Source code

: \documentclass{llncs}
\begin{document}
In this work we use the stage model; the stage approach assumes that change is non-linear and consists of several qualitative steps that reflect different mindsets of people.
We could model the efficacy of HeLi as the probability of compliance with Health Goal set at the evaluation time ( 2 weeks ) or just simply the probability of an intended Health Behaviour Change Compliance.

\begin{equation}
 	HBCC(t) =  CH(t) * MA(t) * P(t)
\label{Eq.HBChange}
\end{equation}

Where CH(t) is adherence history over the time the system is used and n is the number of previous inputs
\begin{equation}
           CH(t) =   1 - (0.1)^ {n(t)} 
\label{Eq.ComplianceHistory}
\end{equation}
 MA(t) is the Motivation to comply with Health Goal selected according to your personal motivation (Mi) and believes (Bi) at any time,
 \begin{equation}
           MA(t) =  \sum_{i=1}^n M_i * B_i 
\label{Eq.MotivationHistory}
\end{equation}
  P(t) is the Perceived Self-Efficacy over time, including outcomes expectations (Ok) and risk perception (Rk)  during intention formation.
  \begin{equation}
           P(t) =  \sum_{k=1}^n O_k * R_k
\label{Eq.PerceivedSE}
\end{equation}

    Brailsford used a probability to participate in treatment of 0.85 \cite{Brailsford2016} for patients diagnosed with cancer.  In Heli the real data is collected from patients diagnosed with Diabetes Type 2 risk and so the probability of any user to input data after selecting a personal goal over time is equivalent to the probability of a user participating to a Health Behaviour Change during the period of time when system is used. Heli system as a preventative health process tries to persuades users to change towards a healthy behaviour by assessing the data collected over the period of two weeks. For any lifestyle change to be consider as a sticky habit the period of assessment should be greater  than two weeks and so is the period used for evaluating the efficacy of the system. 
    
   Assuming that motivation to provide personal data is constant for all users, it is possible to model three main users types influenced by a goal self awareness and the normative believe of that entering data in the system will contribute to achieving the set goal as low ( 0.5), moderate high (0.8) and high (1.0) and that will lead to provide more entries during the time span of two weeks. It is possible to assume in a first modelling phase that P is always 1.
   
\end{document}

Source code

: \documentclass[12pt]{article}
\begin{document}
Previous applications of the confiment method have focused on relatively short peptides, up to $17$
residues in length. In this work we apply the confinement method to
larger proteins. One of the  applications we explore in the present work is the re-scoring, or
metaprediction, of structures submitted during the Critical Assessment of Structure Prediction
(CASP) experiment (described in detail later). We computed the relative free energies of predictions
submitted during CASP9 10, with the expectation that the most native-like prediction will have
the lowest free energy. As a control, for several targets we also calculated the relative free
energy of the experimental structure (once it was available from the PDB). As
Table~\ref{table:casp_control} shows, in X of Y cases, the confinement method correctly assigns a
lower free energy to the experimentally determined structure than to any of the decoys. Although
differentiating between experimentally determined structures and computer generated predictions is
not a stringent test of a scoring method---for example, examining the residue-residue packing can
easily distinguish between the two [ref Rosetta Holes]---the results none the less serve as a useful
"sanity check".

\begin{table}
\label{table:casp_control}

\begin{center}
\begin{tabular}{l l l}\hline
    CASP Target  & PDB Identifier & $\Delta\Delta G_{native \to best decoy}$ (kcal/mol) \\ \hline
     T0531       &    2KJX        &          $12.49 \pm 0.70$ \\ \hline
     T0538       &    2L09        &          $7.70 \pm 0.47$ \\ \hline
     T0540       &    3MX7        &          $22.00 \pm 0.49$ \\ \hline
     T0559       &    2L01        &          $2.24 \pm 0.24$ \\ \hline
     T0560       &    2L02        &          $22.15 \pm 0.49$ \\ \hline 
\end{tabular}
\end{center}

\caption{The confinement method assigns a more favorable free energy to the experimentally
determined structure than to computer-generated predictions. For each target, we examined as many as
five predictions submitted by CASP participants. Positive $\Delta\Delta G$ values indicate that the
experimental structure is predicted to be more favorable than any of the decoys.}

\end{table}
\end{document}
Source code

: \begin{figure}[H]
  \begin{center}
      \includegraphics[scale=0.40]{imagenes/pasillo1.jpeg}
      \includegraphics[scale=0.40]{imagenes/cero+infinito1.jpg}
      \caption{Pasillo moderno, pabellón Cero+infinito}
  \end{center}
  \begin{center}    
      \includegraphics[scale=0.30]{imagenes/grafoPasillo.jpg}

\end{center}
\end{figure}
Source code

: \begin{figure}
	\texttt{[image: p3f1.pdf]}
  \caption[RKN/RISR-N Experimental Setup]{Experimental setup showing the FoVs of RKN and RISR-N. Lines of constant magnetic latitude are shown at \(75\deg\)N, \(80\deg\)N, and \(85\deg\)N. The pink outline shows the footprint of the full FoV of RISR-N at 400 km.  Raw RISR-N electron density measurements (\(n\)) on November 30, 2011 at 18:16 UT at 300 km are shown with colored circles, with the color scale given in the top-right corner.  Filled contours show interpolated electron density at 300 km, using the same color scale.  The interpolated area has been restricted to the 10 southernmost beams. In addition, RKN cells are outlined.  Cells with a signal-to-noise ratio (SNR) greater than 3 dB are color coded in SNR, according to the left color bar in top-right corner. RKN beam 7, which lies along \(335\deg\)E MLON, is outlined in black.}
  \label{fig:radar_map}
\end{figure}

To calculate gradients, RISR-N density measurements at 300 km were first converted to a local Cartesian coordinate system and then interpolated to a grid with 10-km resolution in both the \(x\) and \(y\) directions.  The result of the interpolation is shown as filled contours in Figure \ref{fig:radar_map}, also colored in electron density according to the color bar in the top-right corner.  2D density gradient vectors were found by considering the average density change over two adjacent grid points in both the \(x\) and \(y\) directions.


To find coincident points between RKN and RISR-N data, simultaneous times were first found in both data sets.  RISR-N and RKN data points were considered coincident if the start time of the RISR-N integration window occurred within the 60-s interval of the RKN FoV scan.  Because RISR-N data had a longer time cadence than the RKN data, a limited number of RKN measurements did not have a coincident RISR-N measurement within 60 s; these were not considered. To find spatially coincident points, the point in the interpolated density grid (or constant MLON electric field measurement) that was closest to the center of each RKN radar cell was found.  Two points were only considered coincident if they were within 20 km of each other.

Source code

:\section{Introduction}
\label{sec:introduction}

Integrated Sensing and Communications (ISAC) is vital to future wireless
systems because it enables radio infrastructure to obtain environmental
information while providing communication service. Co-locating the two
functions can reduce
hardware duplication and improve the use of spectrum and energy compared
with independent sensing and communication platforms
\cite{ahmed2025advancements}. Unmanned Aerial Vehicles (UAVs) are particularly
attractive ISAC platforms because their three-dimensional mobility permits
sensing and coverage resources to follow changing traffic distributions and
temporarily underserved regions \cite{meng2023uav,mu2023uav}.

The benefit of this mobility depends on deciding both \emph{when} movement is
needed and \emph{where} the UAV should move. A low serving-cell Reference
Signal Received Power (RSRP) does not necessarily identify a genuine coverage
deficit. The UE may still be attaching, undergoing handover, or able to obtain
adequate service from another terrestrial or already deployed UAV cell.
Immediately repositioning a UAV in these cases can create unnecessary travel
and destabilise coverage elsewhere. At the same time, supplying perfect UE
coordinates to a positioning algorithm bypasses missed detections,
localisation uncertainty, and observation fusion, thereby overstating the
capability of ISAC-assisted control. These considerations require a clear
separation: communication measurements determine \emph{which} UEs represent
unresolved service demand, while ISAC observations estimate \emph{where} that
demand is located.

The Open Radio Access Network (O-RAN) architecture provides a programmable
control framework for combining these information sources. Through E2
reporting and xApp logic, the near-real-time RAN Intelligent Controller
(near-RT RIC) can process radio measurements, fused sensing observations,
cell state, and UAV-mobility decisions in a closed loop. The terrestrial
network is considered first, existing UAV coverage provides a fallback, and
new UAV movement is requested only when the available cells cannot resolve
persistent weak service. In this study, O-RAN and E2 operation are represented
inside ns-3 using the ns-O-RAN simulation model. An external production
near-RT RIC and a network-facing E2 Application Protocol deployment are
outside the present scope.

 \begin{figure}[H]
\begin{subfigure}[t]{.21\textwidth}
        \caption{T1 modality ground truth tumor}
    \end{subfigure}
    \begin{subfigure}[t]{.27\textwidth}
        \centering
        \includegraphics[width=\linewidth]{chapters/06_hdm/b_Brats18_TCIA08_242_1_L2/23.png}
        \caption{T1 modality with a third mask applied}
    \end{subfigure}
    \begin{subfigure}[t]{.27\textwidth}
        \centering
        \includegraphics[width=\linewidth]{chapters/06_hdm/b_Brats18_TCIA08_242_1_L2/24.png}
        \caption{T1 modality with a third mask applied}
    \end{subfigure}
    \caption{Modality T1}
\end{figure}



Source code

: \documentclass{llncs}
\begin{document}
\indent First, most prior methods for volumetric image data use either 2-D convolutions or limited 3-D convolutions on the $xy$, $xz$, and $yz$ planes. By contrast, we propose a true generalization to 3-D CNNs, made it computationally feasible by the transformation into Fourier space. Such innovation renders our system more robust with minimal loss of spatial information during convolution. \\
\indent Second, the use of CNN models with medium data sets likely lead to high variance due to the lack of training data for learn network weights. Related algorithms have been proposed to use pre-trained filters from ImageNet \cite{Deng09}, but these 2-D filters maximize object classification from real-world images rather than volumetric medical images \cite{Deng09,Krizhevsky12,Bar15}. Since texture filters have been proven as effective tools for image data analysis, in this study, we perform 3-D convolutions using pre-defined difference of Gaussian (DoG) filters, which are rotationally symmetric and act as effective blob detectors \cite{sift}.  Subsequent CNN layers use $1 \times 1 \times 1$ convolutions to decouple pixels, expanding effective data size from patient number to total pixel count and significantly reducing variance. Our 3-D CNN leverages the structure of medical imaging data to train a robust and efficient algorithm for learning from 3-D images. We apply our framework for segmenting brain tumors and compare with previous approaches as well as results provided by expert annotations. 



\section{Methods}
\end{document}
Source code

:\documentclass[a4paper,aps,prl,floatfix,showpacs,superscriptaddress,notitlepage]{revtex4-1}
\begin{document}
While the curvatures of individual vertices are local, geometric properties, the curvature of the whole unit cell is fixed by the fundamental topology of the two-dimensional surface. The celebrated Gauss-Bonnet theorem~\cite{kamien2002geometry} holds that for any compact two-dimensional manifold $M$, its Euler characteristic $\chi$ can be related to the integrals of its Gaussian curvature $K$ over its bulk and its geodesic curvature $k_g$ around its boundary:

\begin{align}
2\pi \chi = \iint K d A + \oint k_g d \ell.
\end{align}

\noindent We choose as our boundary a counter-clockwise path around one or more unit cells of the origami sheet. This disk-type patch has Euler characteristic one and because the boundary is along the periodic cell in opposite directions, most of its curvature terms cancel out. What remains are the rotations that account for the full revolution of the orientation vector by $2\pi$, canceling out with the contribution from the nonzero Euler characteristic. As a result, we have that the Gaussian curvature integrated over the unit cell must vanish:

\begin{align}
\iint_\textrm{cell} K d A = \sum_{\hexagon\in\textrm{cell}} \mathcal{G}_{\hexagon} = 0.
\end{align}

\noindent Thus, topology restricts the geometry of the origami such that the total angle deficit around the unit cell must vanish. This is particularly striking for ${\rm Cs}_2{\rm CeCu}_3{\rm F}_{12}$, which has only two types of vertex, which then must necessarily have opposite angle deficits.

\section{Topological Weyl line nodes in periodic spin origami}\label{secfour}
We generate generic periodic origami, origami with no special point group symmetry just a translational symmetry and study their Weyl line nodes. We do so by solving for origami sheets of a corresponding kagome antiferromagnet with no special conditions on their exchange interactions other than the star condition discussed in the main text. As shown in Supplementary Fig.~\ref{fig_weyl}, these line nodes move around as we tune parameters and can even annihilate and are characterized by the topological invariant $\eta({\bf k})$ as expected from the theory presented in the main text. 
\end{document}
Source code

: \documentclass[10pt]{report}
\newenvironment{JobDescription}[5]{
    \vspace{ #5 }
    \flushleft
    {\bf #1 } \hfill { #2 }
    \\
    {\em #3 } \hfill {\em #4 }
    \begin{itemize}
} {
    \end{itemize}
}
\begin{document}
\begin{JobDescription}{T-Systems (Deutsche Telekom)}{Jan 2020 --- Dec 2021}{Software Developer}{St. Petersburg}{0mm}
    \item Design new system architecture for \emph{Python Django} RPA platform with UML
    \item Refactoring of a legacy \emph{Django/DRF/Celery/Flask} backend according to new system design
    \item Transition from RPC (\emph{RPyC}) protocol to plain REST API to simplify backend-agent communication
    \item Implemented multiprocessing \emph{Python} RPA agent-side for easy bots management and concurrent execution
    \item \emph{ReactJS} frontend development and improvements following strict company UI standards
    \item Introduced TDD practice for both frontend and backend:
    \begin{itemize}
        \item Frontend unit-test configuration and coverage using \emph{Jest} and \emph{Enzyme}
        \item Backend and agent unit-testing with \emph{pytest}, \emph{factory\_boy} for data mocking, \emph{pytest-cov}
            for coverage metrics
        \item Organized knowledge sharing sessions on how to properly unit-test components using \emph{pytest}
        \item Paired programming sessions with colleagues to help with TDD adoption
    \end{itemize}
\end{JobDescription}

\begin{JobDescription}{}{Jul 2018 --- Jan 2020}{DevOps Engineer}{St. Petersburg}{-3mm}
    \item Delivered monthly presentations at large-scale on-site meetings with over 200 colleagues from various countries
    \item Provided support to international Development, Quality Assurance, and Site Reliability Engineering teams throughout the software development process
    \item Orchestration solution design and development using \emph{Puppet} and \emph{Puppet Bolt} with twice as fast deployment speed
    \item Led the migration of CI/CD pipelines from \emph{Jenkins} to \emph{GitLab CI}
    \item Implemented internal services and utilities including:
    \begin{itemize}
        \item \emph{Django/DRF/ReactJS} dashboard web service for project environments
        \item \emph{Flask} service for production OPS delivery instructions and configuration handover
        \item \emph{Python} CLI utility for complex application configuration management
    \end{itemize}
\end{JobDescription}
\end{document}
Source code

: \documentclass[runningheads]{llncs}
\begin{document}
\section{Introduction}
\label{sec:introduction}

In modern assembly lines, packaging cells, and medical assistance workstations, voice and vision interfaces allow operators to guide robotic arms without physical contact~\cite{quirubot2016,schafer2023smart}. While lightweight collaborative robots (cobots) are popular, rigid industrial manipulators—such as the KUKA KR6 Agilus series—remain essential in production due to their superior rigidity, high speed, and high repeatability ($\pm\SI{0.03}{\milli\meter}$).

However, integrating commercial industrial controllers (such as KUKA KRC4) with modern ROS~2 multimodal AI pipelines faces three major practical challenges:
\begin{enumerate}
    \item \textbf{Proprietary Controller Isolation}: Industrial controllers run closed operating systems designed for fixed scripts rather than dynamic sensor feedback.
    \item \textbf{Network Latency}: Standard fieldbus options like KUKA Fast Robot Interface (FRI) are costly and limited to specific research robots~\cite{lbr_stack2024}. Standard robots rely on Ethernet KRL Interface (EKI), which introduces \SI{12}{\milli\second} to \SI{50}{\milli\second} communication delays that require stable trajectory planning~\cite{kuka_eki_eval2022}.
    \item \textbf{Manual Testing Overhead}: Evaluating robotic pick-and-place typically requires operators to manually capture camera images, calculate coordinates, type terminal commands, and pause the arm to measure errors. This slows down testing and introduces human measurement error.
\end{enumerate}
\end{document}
■ ■ ■ ■ ■
* **Task description**: Only the lines holding the string "pytest" are needed; copy each of them from the material above.

* **Written response**:
        \item Backend and agent unit-testing with \emph{pytest}, \emph{factory\_boy} for data mocking, \emph{pytest-cov}
        \item Organized knowledge sharing sessions on how to properly unit-test components using \emph{pytest}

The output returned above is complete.